Records excerpted from a collection |
----

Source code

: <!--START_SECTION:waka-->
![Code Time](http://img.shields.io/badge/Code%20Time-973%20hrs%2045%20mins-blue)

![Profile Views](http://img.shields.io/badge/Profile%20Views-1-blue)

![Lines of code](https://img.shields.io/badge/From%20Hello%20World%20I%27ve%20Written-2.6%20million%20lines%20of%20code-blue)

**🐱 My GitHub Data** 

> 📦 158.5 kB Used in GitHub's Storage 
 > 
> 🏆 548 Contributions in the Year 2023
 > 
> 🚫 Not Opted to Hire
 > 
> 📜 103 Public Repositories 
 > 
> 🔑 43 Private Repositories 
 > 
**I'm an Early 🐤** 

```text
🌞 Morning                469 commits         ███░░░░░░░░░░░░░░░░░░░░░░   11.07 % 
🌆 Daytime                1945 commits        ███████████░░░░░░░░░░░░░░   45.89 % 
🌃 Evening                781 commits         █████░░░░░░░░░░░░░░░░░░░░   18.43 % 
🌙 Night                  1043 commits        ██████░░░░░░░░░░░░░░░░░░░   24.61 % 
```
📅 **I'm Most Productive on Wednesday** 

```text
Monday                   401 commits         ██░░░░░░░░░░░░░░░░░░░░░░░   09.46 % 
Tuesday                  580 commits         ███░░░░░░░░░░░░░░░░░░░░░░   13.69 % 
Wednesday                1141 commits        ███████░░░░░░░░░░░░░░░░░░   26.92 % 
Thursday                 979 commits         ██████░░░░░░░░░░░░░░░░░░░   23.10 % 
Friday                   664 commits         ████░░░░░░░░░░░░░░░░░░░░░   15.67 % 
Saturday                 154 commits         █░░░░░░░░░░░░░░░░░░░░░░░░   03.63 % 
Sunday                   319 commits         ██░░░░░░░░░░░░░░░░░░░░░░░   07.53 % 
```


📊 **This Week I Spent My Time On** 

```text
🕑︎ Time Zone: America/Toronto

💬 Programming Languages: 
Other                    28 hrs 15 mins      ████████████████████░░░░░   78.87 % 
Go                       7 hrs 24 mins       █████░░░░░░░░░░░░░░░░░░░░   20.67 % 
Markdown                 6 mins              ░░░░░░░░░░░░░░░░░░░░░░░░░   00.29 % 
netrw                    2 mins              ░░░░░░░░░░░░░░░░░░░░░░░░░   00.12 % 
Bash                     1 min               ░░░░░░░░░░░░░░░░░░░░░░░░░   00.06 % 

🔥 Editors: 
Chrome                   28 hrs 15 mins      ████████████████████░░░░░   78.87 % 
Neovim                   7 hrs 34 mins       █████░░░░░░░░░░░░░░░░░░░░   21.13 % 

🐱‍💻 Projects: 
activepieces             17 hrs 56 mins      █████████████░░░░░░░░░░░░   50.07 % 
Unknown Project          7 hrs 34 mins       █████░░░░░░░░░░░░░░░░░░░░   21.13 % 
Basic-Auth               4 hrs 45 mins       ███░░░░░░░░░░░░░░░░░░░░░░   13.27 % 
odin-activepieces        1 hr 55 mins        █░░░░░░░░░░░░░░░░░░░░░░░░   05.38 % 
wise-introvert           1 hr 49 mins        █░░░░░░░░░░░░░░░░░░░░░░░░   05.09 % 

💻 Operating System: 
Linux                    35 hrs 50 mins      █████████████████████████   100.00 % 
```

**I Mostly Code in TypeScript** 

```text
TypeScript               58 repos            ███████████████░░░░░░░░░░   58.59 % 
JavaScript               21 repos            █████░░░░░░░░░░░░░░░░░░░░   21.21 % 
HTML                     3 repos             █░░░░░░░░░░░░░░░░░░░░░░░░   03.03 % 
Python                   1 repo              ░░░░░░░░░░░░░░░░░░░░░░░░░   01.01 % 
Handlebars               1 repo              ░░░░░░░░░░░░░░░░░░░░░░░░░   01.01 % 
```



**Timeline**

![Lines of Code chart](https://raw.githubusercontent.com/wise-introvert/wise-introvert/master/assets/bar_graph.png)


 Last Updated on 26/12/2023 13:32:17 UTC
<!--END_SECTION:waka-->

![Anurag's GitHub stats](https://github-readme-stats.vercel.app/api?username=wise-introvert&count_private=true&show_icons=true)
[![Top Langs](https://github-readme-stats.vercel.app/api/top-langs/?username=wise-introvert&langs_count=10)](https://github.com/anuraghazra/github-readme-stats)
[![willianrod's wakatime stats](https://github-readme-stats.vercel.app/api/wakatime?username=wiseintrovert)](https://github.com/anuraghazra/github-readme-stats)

----

EXERCISE REQUIREMENTS | Output a faithful copy of every entry, keeping each line as written.

EXERCISE ANSWER |
Source code

: <!--START_SECTION:waka-->
![Code Time](http://img.shields.io/badge/Code%20Time-973%20hrs%2045%20mins-blue)

![Profile Views](http://img.shields.io/badge/Profile%20Views-1-blue)

![Lines of code](https://img.shields.io/badge/From%20Hello%20World%20I%27ve%20Written-2.6%20million%20lines%20of%20code-blue)

**🐱 My GitHub Data** 

> 📦 158.5 kB Used in GitHub's Storage 
 > 
> 🏆 548 Contributions in the Year 2023
 > 
> 🚫 Not Opted to Hire
 > 
> 📜 103 Public Repositories 
 > 
> 🔑 43 Private Repositories 
 > 
**I'm an Early 🐤** 

```text
🌞 Morning                469 commits         ███░░░░░░░░░░░░░░░░░░░░░░   11.07 % 
🌆 Daytime                1945 commits        ███████████░░░░░░░░░░░░░░   45.89 % 
🌃 Evening                781 commits         █████░░░░░░░░░░░░░░░░░░░░   18.43 % 
🌙 Night                  1043 commits        ██████░░░░░░░░░░░░░░░░░░░   24.61 % 
```
📅 **I'm Most Productive on Wednesday** 

```text
Monday                   401 commits         ██░░░░░░░░░░░░░░░░░░░░░░░   09.46 % 
Tuesday                  580 commits         ███░░░░░░░░░░░░░░░░░░░░░░   13.69 % 
Wednesday                1141 commits        ███████░░░░░░░░░░░░░░░░░░   26.92 % 
Thursday                 979 commits         ██████░░░░░░░░░░░░░░░░░░░   23.10 % 
Friday                   664 commits         ████░░░░░░░░░░░░░░░░░░░░░   15.67 % 
Saturday                 154 commits         █░░░░░░░░░░░░░░░░░░░░░░░░   03.63 % 
Sunday                   319 commits         ██░░░░░░░░░░░░░░░░░░░░░░░   07.53 % 
```


📊 **This Week I Spent My Time On** 

```text
🕑︎ Time Zone: America/Toronto

💬 Programming Languages: 
Other                    28 hrs 15 mins      ████████████████████░░░░░   78.87 % 
Go                       7 hrs 24 mins       █████░░░░░░░░░░░░░░░░░░░░   20.67 % 
Markdown                 6 mins              ░░░░░░░░░░░░░░░░░░░░░░░░░   00.29 % 
netrw                    2 mins              ░░░░░░░░░░░░░░░░░░░░░░░░░   00.12 % 
Bash                     1 min               ░░░░░░░░░░░░░░░░░░░░░░░░░   00.06 % 

🔥 Editors: 
Chrome                   28 hrs 15 mins      ████████████████████░░░░░   78.87 % 
Neovim                   7 hrs 34 mins       █████░░░░░░░░░░░░░░░░░░░░   21.13 % 

🐱‍💻 Projects: 
activepieces             17 hrs 56 mins      █████████████░░░░░░░░░░░░   50.07 % 
Unknown Project          7 hrs 34 mins       █████░░░░░░░░░░░░░░░░░░░░   21.13 % 
Basic-Auth               4 hrs 45 mins       ███░░░░░░░░░░░░░░░░░░░░░░   13.27 % 
odin-activepieces        1 hr 55 mins        █░░░░░░░░░░░░░░░░░░░░░░░░   05.38 % 
wise-introvert           1 hr 49 mins        █░░░░░░░░░░░░░░░░░░░░░░░░   05.09 % 

💻 Operating System: 
Linux                    35 hrs 50 mins      █████████████████████████   100.00 % 
```

**I Mostly Code in TypeScript** 

```text
TypeScript               58 repos            ███████████████░░░░░░░░░░   58.59 % 
JavaScript               21 repos            █████░░░░░░░░░░░░░░░░░░░░   21.21 % 
HTML                     3 repos             █░░░░░░░░░░░░░░░░░░░░░░░░   03.03 % 
Python                   1 repo              ░░░░░░░░░░░░░░░░░░░░░░░░░   01.01 % 
Handlebars               1 repo              ░░░░░░░░░░░░░░░░░░░░░░░░░   01.01 % 
```



**Timeline**

![Lines of Code chart](https://raw.githubusercontent.com/wise-introvert/wise-introvert/master/assets/bar_graph.png)


 Last Updated on 26/12/2023 13:32:17 UTC
<!--END_SECTION:waka-->

![Anurag's GitHub stats](https://github-readme-stats.vercel.app/api?username=wise-introvert&count_private=true&show_icons=true)
[![Top Langs](https://github-readme-stats.vercel.app/api/top-langs/?username=wise-introvert&langs_count=10)](https://github.com/anuraghazra/github-readme-stats)
[![willianrod's wakatime stats](https://github-readme-stats.vercel.app/api/wakatime?username=wiseintrovert)](https://github.com/anuraghazra/github-readme-stats)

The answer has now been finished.